“History is written through conflict,” Justin McCarthy, a history professor at the University of Louisville in Kentucky, told a Lehigh audience Tuesday night.
At Lehigh, history has also created conflict. Over the past two years, students have avidly debated the veracity of an event that occurred nearly 90 years ago during the First World War, when the Ottoman Empire—what is now modern Turkey—forcefully moved and, according to most historians, murdered most of the Armenian community within its borders.
McCarthy, an expert on the Ottoman Empire, was brought to Lehigh Tuesday to counter a lecture last fall by Peter Balakian, an Armenian and the author of The Burning Tigris: The Armenian Genocide and America’s Response
. McCarthy challenges the extent and the validity of the Armenian Genocide.
“The Armenian Genocide may be the first example of genocide,” Balakian said during his Sept. 14 appearance. “It was meticulously planned, well-organized and directed by the [Young Turk] government of the Ottoman Empire.”
(For more information, read Author Peter Balakian discusses Armenian Genocide.)
In his lecture Tuesday, McCarthy disagreed. The Ottoman Empire mistreated the Armenians, he conceded, but the Armenian people were not innocent victims of a malicious government. Instead, McCarthy suggested that the Armenians were engaged in anti-government activities, which could be interrupted as treason.
“The Ottomans indeed felt like they had to deport the Armenians,” McCarthy told the predominantly pro-Turkish crowd of more than 100 at Whitaker Auditorium. “They felt that way because the Armenians were acting as agents of Russia—as agents of the Ottomans’ enemies during war time.”
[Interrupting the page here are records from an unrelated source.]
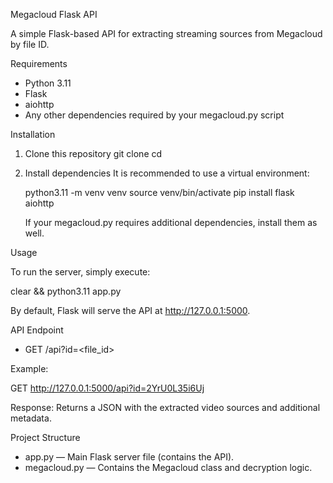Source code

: Megacloud Flask API

A simple Flask-based API for extracting streaming sources from Megacloud by file ID.

Requirements

- Python 3.11
- Flask
- aiohttp
- Any other dependencies required by your megacloud.py script

Installation

1. Clone this repository
   git clone <your-repo-url>
   cd <your-repo-folder>

2. Install dependencies
   It is recommended to use a virtual environment:

   python3.11 -m venv venv
   source venv/bin/activate
   pip install flask aiohttp

   If your megacloud.py requires additional dependencies, install them as well.

Usage

To run the server, simply execute:

clear && python3.11 app.py

By default, Flask will serve the API at http://127.0.0.1:5000.

API Endpoint

- GET /api?id=<file_id>

Example:

GET http://127.0.0.1:5000/api?id=2YrU0L35i6Uj

Response:
Returns a JSON with the extracted video sources and additional metadata.

Project Structure

- app.py — Main Flask server file (contains the API).
- megacloud.py — Contains the Megacloud class and decryption logic.
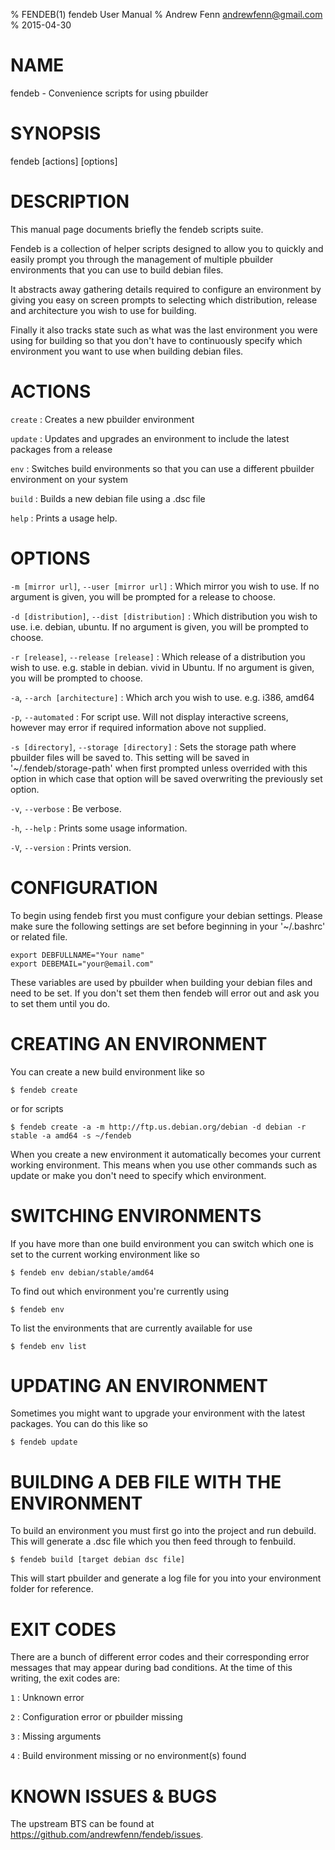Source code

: % FENDEB(1) fendeb User Manual
% Andrew Fenn <andrewfenn@gmail.com>
% 2015-04-30

# NAME

fendeb - Convenience scripts for using pbuilder

# SYNOPSIS

fendeb [actions] [options]

# DESCRIPTION

This manual page documents briefly the fendeb scripts suite.

Fendeb is a collection of helper scripts designed to allow you to quickly and easily prompt you through the management of multiple pbuilder environments that you can use to build debian files.

It abstracts away gathering details required to configure an environment by giving you easy on screen prompts to selecting which distribution, release and architecture you wish to use for building.

Finally it also tracks state such as what was the last environment you were using for building so that you don't have to continuously specify which environment you want to use when building debian files.

# ACTIONS

`create`
:   Creates a new pbuilder environment

`update`
:   Updates and upgrades an environment to include the latest packages from a release

`env`
:   Switches build environments so that you can use a different pbuilder environment on your system

`build`
:   Builds a new debian file using a .dsc file

`help`
:   Prints a usage help.

# OPTIONS

`-m [mirror url]`, `--user [mirror url]`
:   Which mirror you wish to use. If no argument is given, you will be prompted for a release to choose.

`-d [distribution]`, `--dist [distribution]`
:   Which distribution you wish to use. i.e. debian, ubuntu. If no argument is given, you will be prompted to choose.

`-r [release]`, `--release [release]`
:   Which release of a distribution you wish to use. e.g. stable in debian. vivid in Ubuntu. If no argument is given, you will be prompted to choose.

`-a`, `--arch [architecture]`
:   Which arch you wish to use. e.g. i386, amd64

`-p`, `--automated`
:   For script use. Will not display interactive screens, however may error if required information above not supplied.

`-s [directory]`, `--storage [directory]`
:   Sets the storage path where pbuilder files will be saved to. This setting will be saved in '~/.fendeb/storage-path' when first prompted unless overrided with this option in which case that option will be saved overwriting the previously set option.

`-v`, `--verbose`
:   Be verbose.

`-h`, `--help`
:   Prints some usage information.

`-V`, `--version`
:   Prints version.

# CONFIGURATION

To begin using fendeb first you must configure your debian settings. Please make sure the following settings are set before beginning in your '~/.bashrc' or related file.

    export DEBFULLNAME="Your name"
    export DEBEMAIL="your@email.com"

These variables are used by pbuilder when building your debian files and need to be set. If you don't set them then fendeb will error out and ask you to set them until you do.

# CREATING AN ENVIRONMENT


You can create a new build environment like so

    $ fendeb create

or for scripts

    $ fendeb create -a -m http://ftp.us.debian.org/debian -d debian -r stable -a amd64 -s ~/fendeb

When you create a new environment it automatically becomes your current working environment. This means when you use other commands such as update or make you don't need to specify which environment.

# SWITCHING ENVIRONMENTS


If you have more than one build environment you can switch which one is set to the current working environment like so

    $ fendeb env debian/stable/amd64

To find out which environment you're currently using

    $ fendeb env

To list the environments that are currently available for use

    $ fendeb env list

# UPDATING AN ENVIRONMENT

Sometimes you might want to upgrade your environment with the latest packages. You can do this like so

    $ fendeb update

# BUILDING A DEB FILE WITH THE ENVIRONMENT


To build an environment you must first go into the project and run debuild. This will generate a .dsc file which you then feed through to fenbuild.

    $ fendeb build [target debian dsc file]

This will start pbuilder and generate a log file for you into your environment folder for reference.

# EXIT CODES


There are a bunch of different error codes and their corresponding error messages that may appear during bad conditions. At the time of this writing, the exit codes are:

`1`
:   Unknown error

`2`
:   Configuration error or pbuilder missing

`3`
:   Missing arguments

`4`
:   Build environment missing or no environment(s) found

# KNOWN ISSUES & BUGS


The upstream BTS can be found at <https://github.com/andrewfenn/fendeb/issues>.
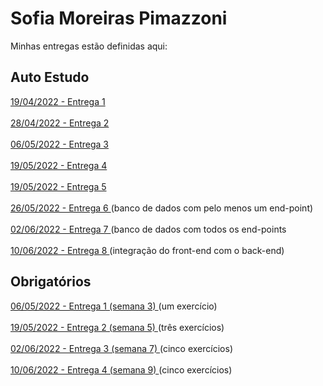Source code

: # Sofia Moreiras Pimazzoni
Minhas entregas estão definidas aqui:
## Auto Estudo
<a href="https://github.com/Intelihub/Template_Aluno/blob/main/02_AUT_EST_ENTREGA/Coloque%20aqui%20as%20entregas%20do%20seu%20auto%20estudo.rtf"> 19/04/2022 - Entrega 1 </a>
<br>
<br>
<a href="https://github.com/sofipimazzoni/modulo2/tree/main/03_AUT_EST_ENTREGA/Semana%202">
28/04/2022 - Entrega 2 </a>
<br>
<br>
<a href="https://github.com/sofipimazzoni/modulo2/tree/main/03_AUT_EST_ENTREGA/Semana%203">
06/05/2022 - Entrega 3 </a>
<br>
<br>
<a href="https://github.com/sofipimazzoni/modulo2/tree/main/03_AUT_EST_ENTREGA/Semana%204">
19/05/2022 - Entrega 4 </a>
<br>
<br>
<a href="https://github.com/sofipimazzoni/modulo2/tree/main/03_AUT_EST_ENTREGA/Semana%205">
19/05/2022 - Entrega 5 </a>
<br>
<br>
<a href="https://github.com/sofipimazzoni/modulo2/tree/main/03_AUT_EST_ENTREGA/Semana%206">
26/05/2022 - Entrega 6 </a> (banco de dados com pelo menos um end-point)
<br>
<br>
<a href="https://github.com/sofipimazzoni/modulo2/tree/main/03_AUT_EST_ENTREGA/Semana%207">
02/06/2022 - Entrega 7 </a> (banco de dados com todos os end-points
<br>
<br>
<a href="https://github.com/sofipimazzoni/modulo2/tree/main/03_AUT_EST_ENTREGA/Semana%208">
10/06/2022 - Entrega 8 </a> (integração do front-end com o back-end)
## Obrigatórios
<a href="https://github.com/sofipimazzoni/modulo2/tree/main/04_AUT_EST_EX_OBRIGATORIOS/Semana%203">
06/05/2022 - Entrega 1 (semana 3) </a> (um exercício)
<br>
<br>
<a href="https://github.com/sofipimazzoni/modulo2/tree/main/04_AUT_EST_EX_OBRIGATORIOS/Semana%205">
19/05/2022 - Entrega 2 (semana 5) </a> (três exercícios)
<br>
<br>
<a href="https://github.com/sofipimazzoni/modulo2/tree/main/04_AUT_EST_EX_OBRIGATORIOS/semana%207">
02/06/2022 - Entrega 3 (semana 7) </a> (cinco exercícios)
<br>
<br>
<a href="">
10/06/2022 - Entrega 4 (semana 9) </a> (cinco exercícios)
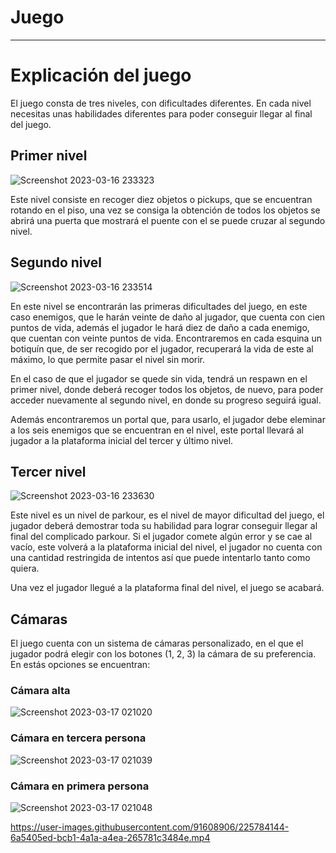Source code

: # Juego
 
---
# Explicación del juego

El juego consta de tres niveles, con dificultades diferentes. En cada nivel necesitas unas habilidades diferentes para poder conseguir llegar al final del juego.

## Primer nivel 

![Screenshot 2023-03-16 233323](https://user-images.githubusercontent.com/91608906/225784957-566c8d49-349f-4d58-b1b9-25788c1db656.png)

Este nivel consiste en recoger diez objetos o pickups, que se encuentran rotando en el piso, una vez se consiga la obtención de todos los objetos se abrirá una puerta que mostrará el puente con el se puede cruzar al segundo nivel.

## Segundo nivel

![Screenshot 2023-03-16 233514](https://user-images.githubusercontent.com/91608906/225785543-f91019df-b556-4253-bb97-d4c81f3d2cb0.png)

En este nivel se encontrarán las primeras dificultades del juego, en este caso enemigos, que le harán veinte de daño al jugador, que cuenta con cien puntos de vida, además el jugador le hará diez de daño a cada enemigo, que cuentan con veinte puntos de vida. Encontraremos en cada esquina un botiquín que, de ser recogido por el jugador, recuperará la vida de este al máximo, lo que permite pasar el nivel sin morir. 

En el caso de que el jugador se quede sin vida, tendrá un respawn en el primer nivel, donde deberá recoger todos los objetos, de nuevo, para poder acceder nuevamente al segundo nivel, en donde su progreso seguirá igual. 

Además encontraremos un portal que, para usarlo, el jugador debe eleminar a los seis enemigos que se encuentran en el nivel, este portal llevará al jugador a la plataforma inicial del tercer y último nivel.

## Tercer nivel

![Screenshot 2023-03-16 233630](https://user-images.githubusercontent.com/91608906/225786157-0ffe5831-4645-481d-b23d-0c6b6c0688a2.png)

Este nivel es un nivel de parkour, es el nivel de mayor dificultad del juego, el jugador deberá demostrar toda su habilidad para lograr conseguir llegar al final del complicado parkour. Si el jugador comete algún error y se cae al vacío, este volverá a la plataforma inicial del nivel, el jugador no cuenta con una cantidad restringida de intentos así que puede intentarlo tanto como quiera. 

Una vez el jugador llegué a la plataforma final del nivel, el juego se acabará.

## Cámaras

El juego cuenta con un sistema de cámaras personalizado, en el que el jugador podrá elegir con los botones (1, 2, 3) la cámara de su preferencia. En estás opciones se encuentran: 

### Cámara alta 

![Screenshot 2023-03-17 021020](https://user-images.githubusercontent.com/91608906/225786844-5ccda7cb-705d-48d3-96b2-14e732eee8e4.png)

### Cámara en tercera persona 

![Screenshot 2023-03-17 021039](https://user-images.githubusercontent.com/91608906/225786880-24a436d8-af28-4bbe-831a-a1c4cfe0fb0a.png)

### Cámara en primera persona 

![Screenshot 2023-03-17 021048](https://user-images.githubusercontent.com/91608906/225786910-afb0ad91-c6a0-42eb-b7d9-9d760f149e3f.png)

https://user-images.githubusercontent.com/91608906/225784144-6a5405ed-bcb1-4a1a-a4ea-265781c3484e.mp4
McCarthy’s views support those of the Turkish government, which claims that the genocide never occurred and has prosecuted Turkish writers who suggest it did. The controversy continues to rage on the international stage. A resolution introduced with bipartisan support from more than 150 members in the U.S. House of Representatives would, if passed, put the U.S. government on the record recognizing the Armenian Genocide. And last month, Turkish-Armenian editor and writer Hrant Dink, an outspoken critic of the government, was assassinated, allegedly by a Turkish nationalist.
For McCarthy’s work on the Ottoman Empire, the Turkish government awarded him with the Order of Merit of Turkey in 1998.
The Armenian-Turkish debate emerged at Lehigh two years ago when an Armenian-American student and computer science major, Mark Dilsizian, ’08, wrote an article on the genocide in Lehigh’s independent newspaper, now known as The Patriot
. The Turkish Students Association then responded with a column denying the Armenian Genocide, which incited a debate that culminated in Balakian’s lecture.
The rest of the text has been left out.